Oh, did the feminists and their hairyrimlickers howl with pained indignation upon reading such a brutally honest account of the mechanics of male sexual desire! The satisfaction of beholding the raw, bleeding ids on display must have been, in a word, delicious.

Still, there were those who lived in cellar permahovels who could argue that, despite a mountainous accumulation of real world anecdotal evidence, science hadn’t (yet) come around to proving one way or the other that men experienced improved sexual pleasure from banging hotter women. Socially calibrated readers were forced to take their own personal experiences at face value.

Until now. In what is sure to slice clean the last dangly sinew of the reject brigade’s frayed ego, a recent scientific study has appeared which proves, AGAIN, another CH truth.

Slimmer Women’s Waist is Associated with Better Erectile Function in Men Independent of Age.

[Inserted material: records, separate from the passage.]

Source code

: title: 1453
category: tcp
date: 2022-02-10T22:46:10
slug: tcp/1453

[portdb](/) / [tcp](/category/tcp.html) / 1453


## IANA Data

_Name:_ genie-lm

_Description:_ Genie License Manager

Previous research has indicated that men generally rate slimmer women as more sexually attractive, consistent with the increased morbidity risks associated with even mild abdominal adiposity. To assess the association of women’s waist size with a more tangible measure of perceived sexual attractiveness (as well as reward value for both sexes), we examined the association of women’s age and waist circumference with an index of men’s erectile function (IIEF-5 scores), frequency of penile-vaginal intercourse (PVI), and sexual satisfaction in a representative sample of Czechs (699 men and 715 women) aged 35-65 years. Multivariate analyses indicated that better erectile function scores were independently associated with younger age of self and partner and women’s slimmer waist. PVI frequency was independently associated with women’s younger age and women’s slimmer waist. Sexual satisfaction was independently associated with men’s younger age and slimmer waist for both sexes. Better erectile function, greater PVI frequency, and greater sexual satisfaction were associated with women’s slimmer waist, independently of both sexes’ ages. Possible reasons for the waist effects were discussed, including women’s abdominal body fat decreasing their own desire through neurohormonal mechanisms and decreasing their partner’s desire through evolutionarily-related decreased sexual attractiveness.

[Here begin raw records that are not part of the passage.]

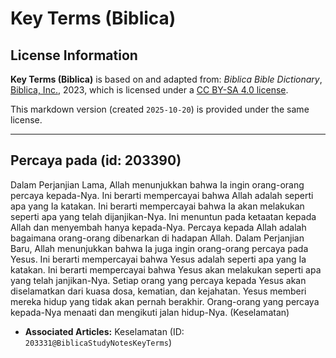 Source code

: # Key Terms (Biblica)

## License Information

**Key Terms (Biblica)** is based on and adapted from: _Biblica Bible Dictionary_, [Biblica, Inc.](https://www.biblica.com/), 2023, which is licensed under a [CC BY-SA 4.0 license](https://creativecommons.org/licenses/by-sa/4.0/legalcode.en).

This markdown version (created `2025-10-20`) is provided under the same license.



--------------------------------

## Percaya pada (id: 203390)

Dalam Perjanjian Lama, Allah menunjukkan bahwa Ia ingin orang\-orang percaya kepada\-Nya. Ini berarti mempercayai bahwa Allah adalah seperti apa yang Ia katakan. Ini berarti mempercayai bahwa Ia akan melakukan seperti apa yang telah dijanjikan\-Nya. Ini menuntun pada ketaatan kepada Allah dan menyembah hanya kepada\-Nya. Percaya kepada Allah adalah bagaimana orang\-orang dibenarkan di hadapan Allah. Dalam Perjanjian Baru, Allah menunjukkan bahwa Ia juga ingin orang\-orang percaya pada Yesus. Ini berarti mempercayai bahwa Yesus adalah seperti apa yang Ia katakan. Ini berarti mempercayai bahwa Yesus akan melakukan seperti apa yang telah janjikan\-Nya. Setiap orang yang percaya kepada Yesus akan diselamatkan dari kuasa dosa, kematian, dan kejahatan. Yesus memberi mereka hidup yang tidak akan pernah berakhir. Orang\-orang yang percaya kepada\-Nya menaati dan mengikuti jalan hidup\-Nya. (Keselamatan)

* **Associated Articles:** Keselamatan (ID: `203331@BiblicaStudyNotesKeyTerms`)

I think the abstract speaks for itself. However, for the benefit of the short bussers: The men in the study got harder, stronger, bigger boners with the physically better-looking women. The men also had more frequent sex when they were having it with younger, hotter, tighter women. And finally, the men reported more sexual satisfaction when their sexual partners were hotter, thinner women with sexy hourglass shapes.

Young, slender, hot babes are nature’s Viagra, capable of inflating even an old man’s wrinkled wurst to heights of former glory.

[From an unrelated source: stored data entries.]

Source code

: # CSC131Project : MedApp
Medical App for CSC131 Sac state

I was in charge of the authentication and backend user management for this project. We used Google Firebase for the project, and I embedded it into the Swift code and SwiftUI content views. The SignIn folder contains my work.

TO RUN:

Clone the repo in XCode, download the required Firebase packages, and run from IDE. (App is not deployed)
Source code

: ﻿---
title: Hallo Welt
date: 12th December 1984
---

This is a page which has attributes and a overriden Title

I mean, does it get any more devastating than this for the lying liars who freebase pretty lies? The boner doesn’t lie. The boner cannot be fooled. The boner will not suffer sophists gladly. The boner is the irrefutable, unavoidable, irreconcilable, incontestable, ecumenical truth that jabs insouciantly into the clouded eyes of the pitiable self-deceivers. It is the warrior’s pole that rises over the horizon holding aloft the banner of savage, steel-forged reality.

The sheer volume of scientific studies confirming or otherwise presenting substantial evidence for Chateau Heartiste tenets and assertions about female sexual nature, game, and the functioning of the modern dating market is what could be called an “embarrassment of riches”. But I carry my burden with stoic resolve, to preen another day.